(EXERCISE): Write out the opening lines of the data word for word, up to and including the line with "- Implement model", and leave every picture and every later line out.

----------------------------------------

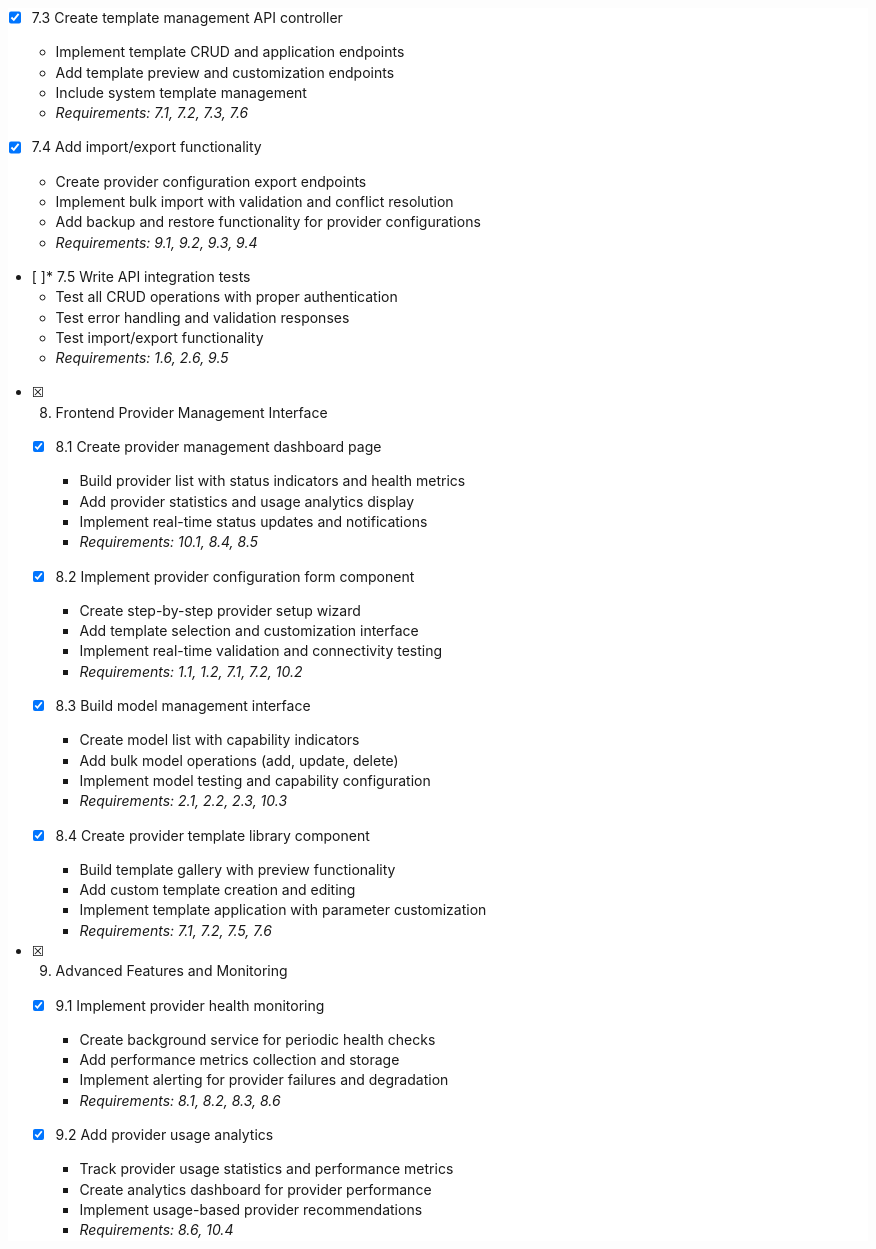   - [x] 7.3 Create template management API controller
    - Implement template CRUD and application endpoints
    - Add template preview and customization endpoints
    - Include system template management
    - _Requirements: 7.1, 7.2, 7.3, 7.6_

  - [x] 7.4 Add import/export functionality
    - Create provider configuration export endpoints
    - Implement bulk import with validation and conflict resolution
    - Add backup and restore functionality for provider configurations
    - _Requirements: 9.1, 9.2, 9.3, 9.4_

  - [ ]* 7.5 Write API integration tests
    - Test all CRUD operations with proper authentication
    - Test error handling and validation responses
    - Test import/export functionality
    - _Requirements: 1.6, 2.6, 9.5_

- [x] 8. Frontend Provider Management Interface
  - [x] 8.1 Create provider management dashboard page
    - Build provider list with status indicators and health metrics
    - Add provider statistics and usage analytics display
    - Implement real-time status updates and notifications
    - _Requirements: 10.1, 8.4, 8.5_

  - [x] 8.2 Implement provider configuration form component
    - Create step-by-step provider setup wizard
    - Add template selection and customization interface
    - Implement real-time validation and connectivity testing
    - _Requirements: 1.1, 1.2, 7.1, 7.2, 10.2_

  - [x] 8.3 Build model management interface
    - Create model list with capability indicators
    - Add bulk model operations (add, update, delete)
    - Implement model testing and capability configuration
    - _Requirements: 2.1, 2.2, 2.3, 10.3_

  - [x] 8.4 Create provider template library component
    - Build template gallery with preview functionality
    - Add custom template creation and editing
    - Implement template application with parameter customization
    - _Requirements: 7.1, 7.2, 7.5, 7.6_

- [x] 9. Advanced Features and Monitoring
  - [x] 9.1 Implement provider health monitoring
    - Create background service for periodic health checks
    - Add performance metrics collection and storage
    - Implement alerting for provider failures and degradation
    - _Requirements: 8.1, 8.2, 8.3, 8.6_

  - [x] 9.2 Add provider usage analytics
    - Track provider usage statistics and performance metrics
    - Create analytics dashboard for provider performance
    - Implement usage-based provider recommendations
    - _Requirements: 8.6, 10.4_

----------------------------------------

(TASK RESPONSE):
   - [x] 7.3 Create template management API controller
    - Implement template CRUD and application endpoints
    - Add template preview and customization endpoints
    - Include system template management
    - _Requirements: 7.1, 7.2, 7.3, 7.6_

  - [x] 7.4 Add import/export functionality
    - Create provider configuration export endpoints
    - Implement bulk import with validation and conflict resolution
    - Add backup and restore functionality for provider configurations
    - _Requirements: 9.1, 9.2, 9.3, 9.4_

  - [ ]* 7.5 Write API integration tests
    - Test all CRUD operations with proper authentication
    - Test error handling and validation responses
    - Test import/export functionality
    - _Requirements: 1.6, 2.6, 9.5_

- [x] 8. Frontend Provider Management Interface
  - [x] 8.1 Create provider management dashboard page
    - Build provider list with status indicators and health metrics
    - Add provider statistics and usage analytics display
    - Implement real-time status updates and notifications
    - _Requirements: 10.1, 8.4, 8.5_

  - [x] 8.2 Implement provider configuration form component
    - Create step-by-step provider setup wizard
    - Add template selection and customization interface
    - Implement real-time validation and connectivity testing
    - _Requirements: 1.1, 1.2, 7.1, 7.2, 10.2_

  - [x] 8.3 Build model management interface
    - Create model list with capability indicators
    - Add bulk model operations (add, update, delete)
    - Implement model testing and capability configuration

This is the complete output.